Chalmers is open. The mods remain. Locked, cavernous, silent. They are Kenyon’s Fort Knox, and we must ask what is hidden within. According to the Thrill’s best investigative journalists, the answer to the secret lies in Kenyon’s over-enrollment. It seems they bit off more than they could educate. So they did what we all do with our leftovers.

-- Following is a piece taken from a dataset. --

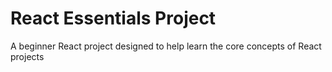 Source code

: # React Essentials Project
A beginner React project designed to help learn the core concepts of React projects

You’d think administration could’ve manufactured a better cover story. After all, Denmark is consistently ranked the second happiest country in the world. No wonder! The homeland of LEGO, named after an unambiguously excellent pastry, and populated by 5.8 million merry bicyclists who (thanks to Denmark being the 4th flattest place on earth) aren’t burdened with the notion of uphill. Even if this school shelled out its entire endowment, we could not persuade Denmark to allow a single Kenyon student across the borders. We are, more often than not, disproportionately affluent, disproportionately American faux-adults who—despite our supposed intellectual rigor, global-mindedness, and empathetic capacity—treat overcooked vegetables and an admittedly zealous excess of K-SWOC posters as mortal assaults upon our sense of self. Sorry kids. Denmark doesn’t want you.
They could’ve just said they were sending us to France.
Then where did these few dozen first-years go? After taking off from John Glenn International Airport, bound for a connecting flight out of JFK to Copenhagen, their flight deviated from its manifest and landed on a commandeered, unregistered private airfield a two hour drive west of Mt. Vernon. The students disembarked. Most of them were too occupied downloading Google Translate or Babble on their thinly stretched cellular data to dodge the syringe of diluted horse tranquilizer that the campo officer plugged into their necks. Now they are, each and every one of them, frozen in SpaceWorks Enterprises’ cryogenic sleep chambers. In the mods. Blue in the face. Waiting to be defrosted at the start of their sophomore year—woken from their dreams of glorious Denmark and the LEGO-paved streets of Copenhagen—at which point they will be informed by the registrar that they fulfilled all their diversification requirements while studying abroad.